What you are asked to do: Gather all lines in the records below that include the word "Notebook".

Task data:
○ ○ ○ ○ ○
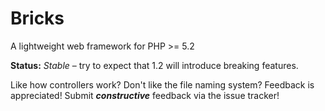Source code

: Bricks
======

A lightweight web framework for PHP >= 5.2

__Status:__ _Stable_ &ndash; try to expect that 1.2 will introduce breaking features.

Like how controllers work? Don't like the file naming system? Feedback is appreciated! Submit ___constructive___ feedback via the issue tracker!
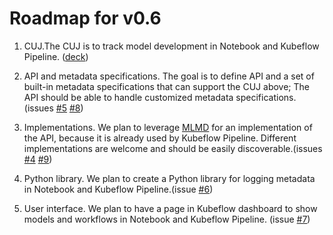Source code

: # Roadmap for v0.6

1. CUJ.The CUJ is to track model development in Notebook and Kubeflow Pipeline. ([deck](http://bit.ly/kf-meta-cuj))

2. API and metadata specifications. The goal is to define API and a set of built-in metadata specifications that can support the CUJ above; The API should be able to handle customized metadata specifications.(issues [#5](https://github.com/kubeflow/metadata/issues/5) [#8](https://github.com/kubeflow/metadata/issues/8))

3. Implementations. We plan to leverage [MLMD](https://github.com/google/ml-metadata) for an implementation of the API, because it is already used by Kubeflow Pipeline. Different implementations are welcome and should be easily discoverable.(issues [#4](https://github.com/kubeflow/metadata/issues/4) [#9](https://github.com/kubeflow/metadata/issues/9))

4. Python library. We plan to create a Python library for logging metadata in Notebook and Kubeflow Pipeline.(issue [#6](https://github.com/kubeflow/metadata/issues/6))

5. User interface. We plan to have a page in Kubeflow dashboard to show models and workflows in Notebook and Kubeflow Pipeline. (issue [#7](https://github.com/kubeflow/metadata/issues/7))
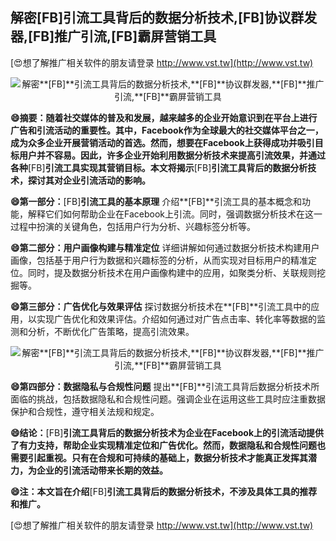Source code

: ## **解密**[FB]**引流工具背后的数据分析技术,**[FB]**协议群发器,**[FB]**推广引流,**[FB]**霸屏营销工具**

[😍想了解推广相关软件的朋友请登录 http://www.vst.tw](http://www.vst.tw)

 <center><img src="https://vst.tw/MP4/tuiguang/png/3.png" alt="解密**[FB]**引流工具背后的数据分析技术,**[FB]**协议群发器,**[FB]**推广引流,**[FB]**霸屏营销工具"></center>

**😄摘要：随着社交媒体的普及和发展，越来越多的企业开始意识到在平台上进行广告和引流活动的重要性。其中，Facebook作为全球最大的社交媒体平台之一，成为众多企业开展营销活动的首选。然而，想要在Facebook上获得成功并吸引目标用户并不容易。因此，许多企业开始利用数据分析技术来提高引流效果，并通过各种**[FB]**引流工具实现其营销目标。本文将揭示**[FB]**引流工具背后的数据分析技术，探讨其对企业引流活动的影响。**

**😄第一部分：**[FB]**引流工具的基本原理**
介绍**[FB]**引流工具的基本概念和功能，解释它们如何帮助企业在Facebook上引流。同时，强调数据分析技术在这一过程中扮演的关键角色，包括用户行为分析、兴趣标签分析等。

**😄第二部分：用户画像构建与精准定位**
详细讲解如何通过数据分析技术构建用户画像，包括基于用户行为数据和兴趣标签的分析，从而实现对目标用户的精准定位。同时，提及数据分析技术在用户画像构建中的应用，如聚类分析、关联规则挖掘等。

**😄第三部分：广告优化与效果评估**
探讨数据分析技术在**[FB]**引流工具中的应用，以实现广告优化和效果评估。介绍如何通过对广告点击率、转化率等数据的监测和分析，不断优化广告策略，提高引流效果。

 <center><img src="https://vst.tw/MP4/tuiguang/png/7.png" alt="解密**[FB]**引流工具背后的数据分析技术,**[FB]**协议群发器,**[FB]**推广引流,**[FB]**霸屏营销工具"></center>

**😄第四部分：数据隐私与合规性问题**
提出**[FB]**引流工具背后数据分析技术所面临的挑战，包括数据隐私和合规性问题。强调企业在运用这些工具时应注重数据保护和合规性，遵守相关法规和规定。

**😄结论：**[FB]**引流工具背后的数据分析技术为企业在Facebook上的引流活动提供了有力支持，帮助企业实现精准定位和广告优化。然而，数据隐私和合规性问题也需要引起重视。只有在合规和可持续的基础上，数据分析技术才能真正发挥其潜力，为企业的引流活动带来长期的效益。**

**😄注：本文旨在介绍**[FB]**引流工具背后的数据分析技术，不涉及具体工具的推荐和推广。**

[😍想了解推广相关软件的朋友请登录 http://www.vst.tw](http://www.vst.tw)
○ ○ ○ ○ ○
Exercise response:
1. CUJ.The CUJ is to track model development in Notebook and Kubeflow Pipeline. ([deck](http://bit.ly/kf-meta-cuj))
4. Python library. We plan to create a Python library for logging metadata in Notebook and Kubeflow Pipeline.(issue [#6](https://github.com/kubeflow/metadata/issues/6))
5. User interface. We plan to have a page in Kubeflow dashboard to show models and workflows in Notebook and Kubeflow Pipeline. (issue [#7](https://github.com/kubeflow/metadata/issues/7))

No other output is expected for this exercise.